Jake McGee's best comp on the Rockies
Frankly, it's tough to pick a comp for Jake McGee; certainly nobody pitching for the current version of the Rockies fits the bill as a power lefty who throws late innings and racks up strikeouts. At his best several years ago, perhaps Rex Brothers could have filled a similar role to McGee, but Brothers' command was always far less certain than McGee's, and the former Rockies reliever relied far more on offspeed pitches than does the newcomer.

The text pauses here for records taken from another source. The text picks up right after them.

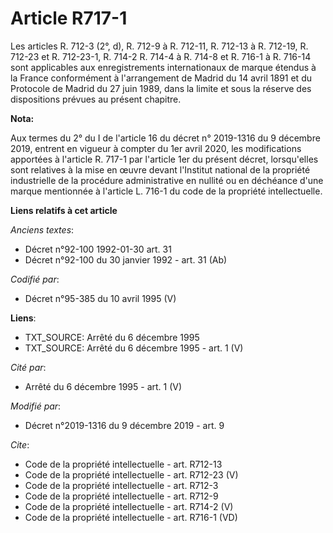 # Article R717-1

Les articles R. 712-3 (2°, d), R. 712-9 à R. 712-11, R. 712-13 à R. 712-19, R. 712-23 et R. 712-23-1, 
R. 714-2 R. 714-4 à R. 714-8 et R. 716-1 à R. 716-14 sont applicables aux enregistrements internationaux de marque étendus à
la France conformément à l'arrangement de Madrid du 14 avril 1891 et du Protocole de Madrid du 27 juin 1989, dans la limite
et sous la réserve des dispositions prévues au présent chapitre.

**Nota:**

Aux termes du 2° du I de l'article 16 du décret n° 2019-1316 du 9 décembre 2019, entrent en vigueur à compter du 1er avril
2020, les modifications apportées à l'article R. 717-1 par l'article 1er du présent décret, lorsqu'elles sont relatives à la
mise en œuvre devant l'Institut national de la propriété industrielle de la procédure administrative en nullité ou en
déchéance d'une marque mentionnée à l'article L. 716-1 du code de la propriété intellectuelle.

**Liens relatifs à cet article**

_Anciens textes_:

  - Décret n°92-100 1992-01-30 art. 31
  - Décret n°92-100 du 30 janvier 1992 - art. 31 (Ab)

_Codifié par_:

  - Décret n°95-385 du 10 avril 1995 (V)

**Liens**:

  - TXT_SOURCE: Arrêté du 6 décembre 1995
  - TXT_SOURCE: Arrêté du 6 décembre 1995 - art. 1 (V)

_Cité par_:

  - Arrêté du 6 décembre 1995 - art. 1 (V)

_Modifié par_:

  - Décret n°2019-1316 du 9 décembre 2019 - art. 9

_Cite_:

  - Code de la propriété intellectuelle - art. R712-13
  - Code de la propriété intellectuelle - art. R712-23 (V)
  - Code de la propriété intellectuelle - art. R712-3
  - Code de la propriété intellectuelle - art. R712-9
  - Code de la propriété intellectuelle - art. R714-2 (V)
  - Code de la propriété intellectuelle - art. R716-1 (VD)
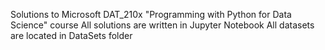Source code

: Solutions to Microsoft DAT_210x "Programming with Python for Data Science" course
All solutions are written in Jupyter Notebook 
All datasets are located in DataSets folder
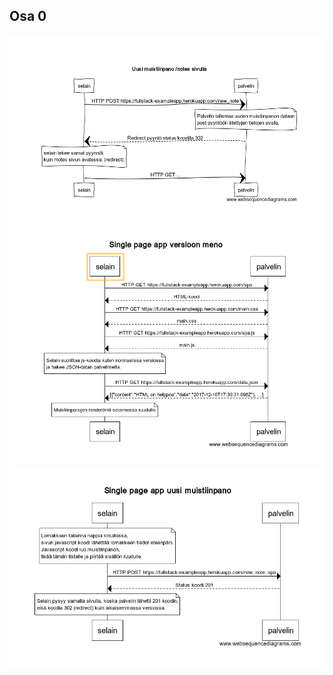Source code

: ## Osa 0
![Uusi muistiinpano /notes](https://raw.githubusercontent.com/Mirex97/FullStack2019/master/Osa%20(0)/Normaali%20-%20uusi%20muistiinpano.PNG)
![Sivun lataus /spa](https://raw.githubusercontent.com/Mirex97/FullStack2019/master/Osa%20(0)/SPA%20-%20sivun%20lataus.PNG)
![Uusi muistiinpano /spa](https://raw.githubusercontent.com/Mirex97/FullStack2019/master/Osa%20(0)/SPA%20-%20uusi%20muistiinpano%20(updated).PNG)
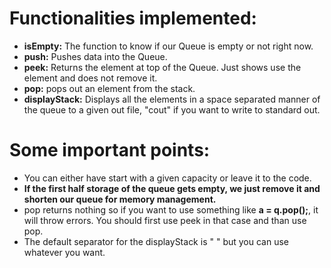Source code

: # Functionalities implemented:
* <b>isEmpty:</b> The function to  know if our Queue is empty or not right now. 
* <b>push:</b> Pushes data into the Queue. 
* <b>peek:</b> Returns the element at top of the Queue. Just shows use the element and does not remove it.
* <b>pop:</b> pops out an element from the stack. 
* <b>displayStack:</b> Displays all the elements in a space separated manner of the queue to a given out file, "cout" if you want to write to standard out. 

# Some important points:
* You can either have start with a given capacity or leave it to the code. 
* <b>If the first half storage of the queue gets empty, we just remove it and shorten our queue for memory management. </b>
* pop returns nothing so if you want to use something like <b>a = q.pop();</b>, it will throw errors. You should first use peek in that case and than use pop.
* The default separator for the displayStack is " " but you can use whatever you want. 
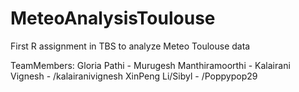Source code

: # MeteoAnalysisToulouse
First R assignment in TBS to analyze Meteo Toulouse data

TeamMembers:
Gloria Pathi - <GITID>
Murugesh Manthiramoorthi - <GITID>
Kalairani Vignesh - /kalairanivignesh
XinPeng Li/Sibyl - /Poppypop29
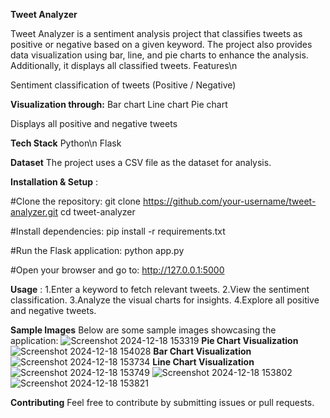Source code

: **Tweet Analyzer**

Tweet Analyzer is a sentiment analysis project that classifies tweets as positive or negative based on a given keyword. The project also provides data visualization using bar, line, and pie charts to enhance the analysis. Additionally, it displays all classified tweets.
Features\n

Sentiment classification of tweets (Positive / Negative)

**Visualization through:**
  Bar chart
  Line chart
  Pie chart

Displays all positive and negative tweets

**Tech Stack**
  Python\n
  Flask
  
**Dataset**
The project uses a CSV file as the dataset for analysis.

**Installation & Setup** :

#Clone the repository:
git clone https://github.com/your-username/tweet-analyzer.git
cd tweet-analyzer

#Install dependencies:
pip install -r requirements.txt

#Run the Flask application:
python app.py

#Open your browser and go to:
http://127.0.0.1:5000

**Usage** :
1.Enter a keyword to fetch relevant tweets.
2.View the sentiment classification.
3.Analyze the visual charts for insights.
4.Explore all positive and negative tweets.

**Sample Images**
Below are some sample images showcasing the application:
![Screenshot 2024-12-18 153319](https://github.com/user-attachments/assets/4e7d201a-ac02-48af-9a7c-f815d169dd09)
**Pie Chart Visualization**
![Screenshot 2024-12-18 154028](https://github.com/user-attachments/assets/c808a032-d2fc-4da1-ac35-47e703a4f7b1)
**Bar Chart Visualization**
![Screenshot 2024-12-18 153734](https://github.com/user-attachments/assets/d20f390a-94b3-4c5d-940e-fcb17a0a2398)
**Line Chart Visualization**
![Screenshot 2024-12-18 153749](https://github.com/user-attachments/assets/f79c8b82-74ca-4655-bc99-0d6cf4a4f44f)
![Screenshot 2024-12-18 153802](https://github.com/user-attachments/assets/88152781-c9a0-4952-8c55-281fc9c13375)
![Screenshot 2024-12-18 153821](https://github.com/user-attachments/assets/0060bd3a-83f9-43e0-b749-b86598ec6dd8)

**Contributing**
Feel free to contribute by submitting issues or pull requests.


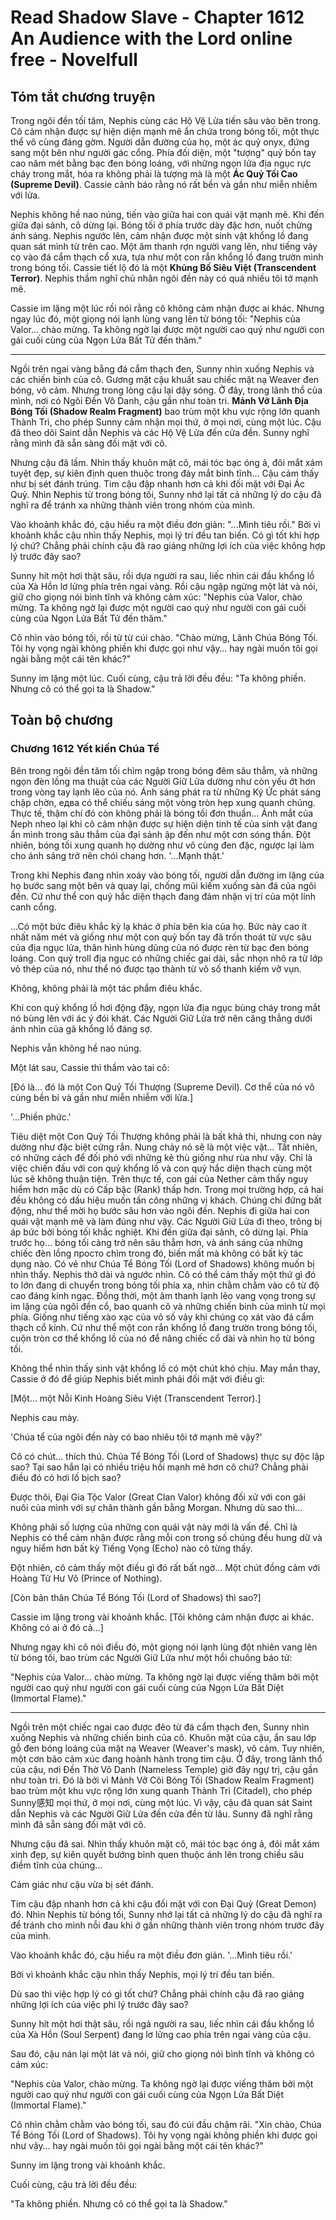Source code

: # Read Shadow Slave - Chapter 1612 An Audience with the Lord online free - Novelfull

## Tóm tắt chương truyện

Trong ngôi đền tối tăm, Nephis cùng các Hộ Vệ Lửa tiến sâu vào bên trong. Cô cảm nhận được sự hiện diện mạnh mẽ ẩn chứa trong bóng tối, một thực thể vô cùng đáng gờm. Người dẫn đường của họ, một ác quỷ onyx, đứng sang một bên như người gác cổng. Phía đối diện, một "tượng" quỷ bốn tay cao năm mét bằng bạc đen bóng loáng, với những ngọn lửa địa ngục rực cháy trong mắt, hóa ra không phải là tượng mà là một **Ác Quỷ Tối Cao (Supreme Devil)**. Cassie cảnh báo rằng nó rất bền và gần như miễn nhiễm với lửa.

Nephis không hề nao núng, tiến vào giữa hai con quái vật mạnh mẽ. Khi đến giữa đại sảnh, cô dừng lại. Bóng tối ở phía trước dày đặc hơn, nuốt chửng ánh sáng. Nephis ngước lên, cảm nhận được một sinh vật khổng lồ đang quan sát mình từ trên cao. Một âm thanh rợn người vang lên, như tiếng vảy cọ vào đá cẩm thạch cổ xưa, tựa như một con rắn khổng lồ đang trườn mình trong bóng tối. Cassie tiết lộ đó là một **Khủng Bố Siêu Việt (Transcendent Terror)**. Nephis thầm nghĩ chủ nhân ngôi đền này có quá nhiều tôi tớ mạnh mẽ.

Cassie im lặng một lúc rồi nói rằng cô không cảm nhận được ai khác. Nhưng ngay lúc đó, một giọng nói lạnh lùng vang lên từ bóng tối: "Nephis của Valor… chào mừng. Ta không ngờ lại được một người cao quý như người con gái cuối cùng của Ngọn Lửa Bất Tử đến thăm."

***

Ngồi trên ngai vàng bằng đá cẩm thạch đen, Sunny nhìn xuống Nephis và các chiến binh của cô. Gương mặt cậu khuất sau chiếc mặt nạ Weaver đen bóng, vô cảm. Nhưng trong lòng cậu lại dậy sóng. Ở đây, trong lãnh thổ của mình, nơi có Ngôi Đền Vô Danh, cậu gần như toàn tri. **Mảnh Vỡ Lãnh Địa Bóng Tối (Shadow Realm Fragment)** bao trùm một khu vực rộng lớn quanh Thành Trì, cho phép Sunny cảm nhận mọi thứ, ở mọi nơi, cùng một lúc. Cậu đã theo dõi Saint dẫn Nephis và các Hộ Vệ Lửa đến cửa đền. Sunny nghĩ rằng mình đã sẵn sàng đối mặt với cô.

Nhưng cậu đã lầm. Nhìn thấy khuôn mặt cô, mái tóc bạc óng ả, đôi mắt xám tuyệt đẹp, sự kiên định quen thuộc trong đáy mắt bình tĩnh… Cậu cảm thấy như bị sét đánh trúng. Tim cậu đập nhanh hơn cả khi đối mặt với Đại Ác Quỷ. Nhìn Nephis từ trong bóng tối, Sunny nhớ lại tất cả những lý do cậu đã nghĩ ra để tránh xa những thành viên trong nhóm của mình.

Vào khoảnh khắc đó, cậu hiểu ra một điều đơn giản: "...Mình tiêu rồi." Bởi vì khoảnh khắc cậu nhìn thấy Nephis, mọi lý trí đều tan biến. Có gì tốt khi hợp lý chứ? Chẳng phải chính cậu đã rao giảng những lợi ích của việc không hợp lý trước đây sao?

Sunny hít một hơi thật sâu, rồi dựa người ra sau, liếc nhìn cái đầu khổng lồ của Xà Hồn lơ lửng phía trên ngai vàng. Rồi cậu ngập ngừng một lát và nói, giữ cho giọng nói bình tĩnh và không cảm xúc: "Nephis của Valor, chào mừng. Ta không ngờ lại được một người cao quý như người con gái cuối cùng của Ngọn Lửa Bất Tử đến thăm."

Cô nhìn vào bóng tối, rồi từ từ cúi chào. "Chào mừng, Lãnh Chúa Bóng Tối. Tôi hy vọng ngài không phiền khi được gọi như vậy… hay ngài muốn tôi gọi ngài bằng một cái tên khác?"

Sunny im lặng một lúc. Cuối cùng, cậu trả lời đều đều: "Ta không phiền. Nhưng cô có thể gọi ta là Shadow."

## Toàn bộ chương

### Chương 1612 Yết kiến Chúa Tể

Bên trong ngôi đền tăm tối chìm ngập trong bóng đêm sâu thẳm, và những ngọn đèn lồng ma thuật của các Người Giữ Lửa dường như còn yếu ớt hơn trong vòng tay lạnh lẽo của nó. Ánh sáng phát ra từ những Ký Ức phát sáng chập chờn, едва có thể chiếu sáng một vòng tròn hẹp xung quanh chúng. Thực tế, thậm chí đó còn không phải là bóng tối đơn thuần… Ánh mắt của Neph nheo lại khi cô cảm nhận được sự hiện diện tinh tế của sinh vật đang ẩn mình trong sâu thẳm của đại sảnh ập đến như một cơn sóng thần. Đột nhiên, bóng tối xung quanh họ dường như vô cùng đen đặc, ngược lại làm cho ánh sáng trở nên chói chang hơn. '...Mạnh thật.'

Trong khi Nephis đang nhìn xoáy vào bóng tối, người dẫn đường im lặng của họ bước sang một bên và quay lại, chống mũi kiếm xuống sàn đá của ngôi đền. Cứ như thể con quỷ hắc diện thạch đang đảm nhận vị trí của một lính canh cổng.

…Có một bức điêu khắc kỳ lạ khác ở phía bên kia của họ. Bức này cao ít nhất năm mét và giống như một con quỷ bốn tay đã trốn thoát từ vực sâu của địa ngục lửa, thân hình hùng dũng của nó được rèn từ bạc đen bóng loáng. Con quỷ troll địa ngục có những chiếc gai dài, sắc nhọn nhô ra từ lớp vỏ thép của nó, như thể nó được tạo thành từ vô số thanh kiếm vỡ vụn.

Không, không phải là một tác phẩm điêu khắc.

Khi con quỷ khổng lồ hơi động đậy, ngọn lửa địa ngục bùng cháy trong mắt nó bùng lên với ác ý đói khát. Các Người Giữ Lửa trở nên căng thẳng dưới ánh nhìn của gã khổng lồ đáng sợ.

Nephis vẫn không hề nao núng.

Một lát sau, Cassie thì thầm vào tai cô:

[Đó là… đó là một Con Quỷ Tối Thượng (Supreme Devil). Cơ thể của nó vô cùng bền bỉ và gần như miễn nhiễm với lửa.]

'...Phiền phức.'

Tiêu diệt một Con Quỷ Tối Thượng không phải là bất khả thi, nhưng con này dường như đặc biệt cứng rắn. Nung chảy nó sẽ là một việc vặt… Tất nhiên, có những cách để đối phó với những kẻ thù giống như rùa như vậy. Chỉ là việc chiến đấu với con quỷ khổng lồ và con quỷ hắc diện thạch cùng một lúc sẽ không thuận tiện. Trên thực tế, con gái của Nether cảm thấy nguy hiểm hơn mặc dù có Cấp bậc (Rank) thấp hơn. Trong mọi trường hợp, cả hai đều không có dấu hiệu muốn tấn công những vị khách. Chúng chỉ đứng bất động, như thể mời họ bước sâu hơn vào ngôi đền. Nephis đi giữa hai con quái vật mạnh mẽ và làm đúng như vậy. Các Người Giữ Lửa đi theo, trông bị áp bức bởi bóng tối khắc nghiệt. Khi đến giữa đại sảnh, cô dừng lại. Phía trước họ… bóng tối càng trở nên sâu thẳm hơn, và ánh sáng của những chiếc đèn lồng просто chìm trong đó, biến mất mà không có bất kỳ tác dụng nào. Có vẻ như Chúa Tể Bóng Tối (Lord of Shadows) không muốn bị nhìn thấy. Nephis thở dài và ngước nhìn. Cô có thể cảm thấy một thứ gì đó to lớn đang di chuyển trong bóng tối phía xa, nhìn chằm chằm vào cô từ độ cao đáng kinh ngạc. Đồng thời, một âm thanh lạnh lẽo vang vọng trong sự im lặng của ngôi đền cổ, bao quanh cô và những chiến binh của mình từ mọi phía. Giống như tiếng xào xạc của vô số vảy khi chúng cọ xát vào đá cẩm thạch cổ kính. Cứ như thể một con rắn khổng lồ đang trườn trong bóng tối, cuộn tròn cơ thể khổng lồ của nó để nâng chiếc cổ dài và nhìn họ từ bóng tối.

Không thể nhìn thấy sinh vật khổng lồ có một chút khó chịu. May mắn thay, Cassie ở đó để giúp Nephis biết mình phải đối mặt với điều gì:

[Một… một Nỗi Kinh Hoàng Siêu Việt (Transcendent Terror).]

Nephis cau mày.

'Chúa tể của ngôi đền này có bao nhiêu tôi tớ mạnh mẽ vậy?'

Cô có chút… thích thú. Chúa Tể Bóng Tối (Lord of Shadows) thực sự độc lập sao? Tại sao hắn lại có nhiều triệu hồi mạnh mẽ hơn cô chứ? Chẳng phải điều đó có hơi lố bịch sao?

Được thôi, Đại Gia Tộc Valor (Great Clan Valor) không đối xử với con gái nuôi của mình với sự chân thành gần bằng Morgan. Nhưng dù sao thì…

Không phải số lượng của những con quái vật này mới là vấn đề. Chỉ là Nephis có thể cảm nhận được rằng mỗi con trong số chúng đều hung dữ và nguy hiểm hơn bất kỳ Tiếng Vọng (Echo) nào cô từng thấy.

Đột nhiên, cô cảm thấy một điều gì đó rất bất ngờ... Một chút đồng cảm với Hoàng Tử Hư Vô (Prince of Nothing).

[Còn bản thân Chúa Tể Bóng Tối (Lord of Shadows) thì sao?]

Cassie im lặng trong vài khoảnh khắc. [Tôi không cảm nhận được ai khác. Không có ai ở đó cả…]

Nhưng ngay khi cô nói điều đó, một giọng nói lạnh lùng đột nhiên vang lên từ bóng tối, bao trùm các Người Giữ Lửa như một hồi chuông báo tử:

"Nephis của Valor… chào mừng. Ta không ngờ lại được viếng thăm bởi một người cao quý như người con gái cuối cùng của Ngọn Lửa Bất Diệt (Immortal Flame)."

***

Ngồi trên một chiếc ngai cao được đẽo từ đá cẩm thạch đen, Sunny nhìn xuống Nephis và những chiến binh của cô. Khuôn mặt của cậu, ẩn sau lớp gỗ đen bóng loáng của mặt nạ Weaver (Weaver's mask), vô cảm. Tuy nhiên, một cơn bão cảm xúc đang hoành hành trong tim cậu. Ở đây, trong lãnh thổ của cậu, nơi Đền Thờ Vô Danh (Nameless Temple) giờ đây ngự trị, cậu gần như toàn tri. Đó là bởi vì Mảnh Vỡ Cõi Bóng Tối (Shadow Realm Fragment) bao trùm một khu vực rộng lớn xung quanh Thành Trì (Citadel), cho phép Sunny感知 mọi thứ, ở mọi nơi, cùng một lúc. Vì vậy, cậu đã quan sát Saint dẫn Nephis và các Người Giữ Lửa đến cửa đền từ lâu. Sunny đã nghĩ rằng mình đã sẵn sàng đối mặt với cô.

Nhưng cậu đã sai. Nhìn thấy khuôn mặt cô, mái tóc bạc óng ả, đôi mắt xám xinh đẹp, sự kiên quyết bướng bỉnh quen thuộc ánh lên trong chiều sâu điềm tĩnh của chúng…

Cảm giác như cậu vừa bị sét đánh.

Tim cậu đập nhanh hơn cả khi cậu đối mặt với con Đại Quỷ (Great Demon) đó. Nhìn Nephis từ bóng tối, Sunny nhớ lại tất cả những lý do cậu đã nghĩ ra để tránh cho mình nỗi đau khi ở gần những thành viên trong nhóm trước đây của mình.

Vào khoảnh khắc đó, cậu hiểu ra một điều đơn giản. '...Mình tiêu rồi.'

Bởi vì khoảnh khắc cậu nhìn thấy Nephis, mọi lý trí đều tan biến.

Dù sao thì việc hợp lý có gì tốt chứ? Chẳng phải chính cậu đã rao giảng những lợi ích của việc phi lý trước đây sao?

Sunny hít một hơi thật sâu, rồi ngả người ra sau, liếc nhìn cái đầu khổng lồ của Xà Hồn (Soul Serpent) đang lơ lửng cao phía trên ngai vàng của cậu.

Sau đó, cậu nán lại một lát và nói, giữ cho giọng nói bình tĩnh và không có cảm xúc:

"Nephis của Valor, chào mừng. Ta không ngờ lại được viếng thăm bởi một người cao quý như người con gái cuối cùng của Ngọn Lửa Bất Diệt (Immortal Flame)."

Cô nhìn chằm chằm vào bóng tối, sau đó cúi đầu chậm rãi. "Xin chào, Chúa Tể Bóng Tối (Lord of Shadows). Tôi hy vọng ngài không phiền khi được gọi như vậy… hay ngài muốn tôi gọi ngài bằng một cái tên khác?"

Sunny im lặng trong vài khoảnh khắc.

Cuối cùng, cậu trả lời đều đều:

"Ta không phiền. Nhưng cô có thể gọi ta là Shadow."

From a pitch selection standpoint, think of McGee as somebody similar to Rafael Betancourt—but even more reliant on one pitch. With the Rockies, Betancourt threw his fastball three-quarters of the time, and for a while, that worked until age and injuries caught up in time. McGee has a legitimately long window before those variables will catch up to him, and he relies on his fastball even more than Betancourt ever did, but the way those two relievers set up hitters (relative to their opposite handedness) may well be our best comp available.
What to expect in 2016
There's a chance that the Rockies could immediately move McGee to a team looking for a closer or late-inning reliever before spring training begins. That's probably not very likely, but I suppose it's not out of the realm of possibilities; if the Rockies exclusively want to maximize his trade value to return prospects, now may be as good a time as any to flip McGee before he has to pitch at Coors Field and risk losing value coming from a pitcher's park in Tampa to a hitter's park in Denver.
But assuming he starts the season with Colorado, as is the likeliest outcome, I wouldn't be surprised if he's the de facto closer—or at least the primary option—come Opening Day. Speaking to the Denver Post, both McGee and Bridich played up the fact that no bullpen roles have yet been set; that's fine, and probably sensible, with veterans like Jason Motte and Chad Qualls in the mix and capable of throwing late innings in close games, too.
It may well serve the Rockies to be flexible with McGee's role in 2016, anyways; if lefties are due up in the eighth inning of a game, for example, using him then while saving Motte for the ninth, may make sense, or vice versa with a different opposing lineup. Closer by committee probably isn't ever truly ideal, but the Rockies theoretically have enough power arms in the back of their bullpen with those three, Justin Miller, Jairo Diaz, and others to mix and match, assuming health.
When Adam Ottavino returns midseason, things may shake out differently, and McGee may move to a set-up role. Or, the lefty may install himself as the closer all year while Ottavino works his way back conservatively and the Rockies plan for 2017 with a deeper, higher quality bullpen. Also, there's probably a pretty good chance the Rockies look to trade McGee at the July deadline, which would probably be the most sensible time to move the reliever, assuming health and all that other stuff.
Whatever the case, that will all be hashed out soon enough. There's plenty to dislike about this trade, with Dickerson and a young, intriguing third baseman shipped to Tampa Bay in exchange for not a starting pitcher and not a top prospect, but don't let the Rockies' bizarre non-plan sour you on McGee's ability. From a pure on-field standpoint, the Rockies have never had a left-handed reliever with a track record like Jake McGee, and if he pitches in 2016 the way he has thus far in his career, he will turn heads at Coors Field.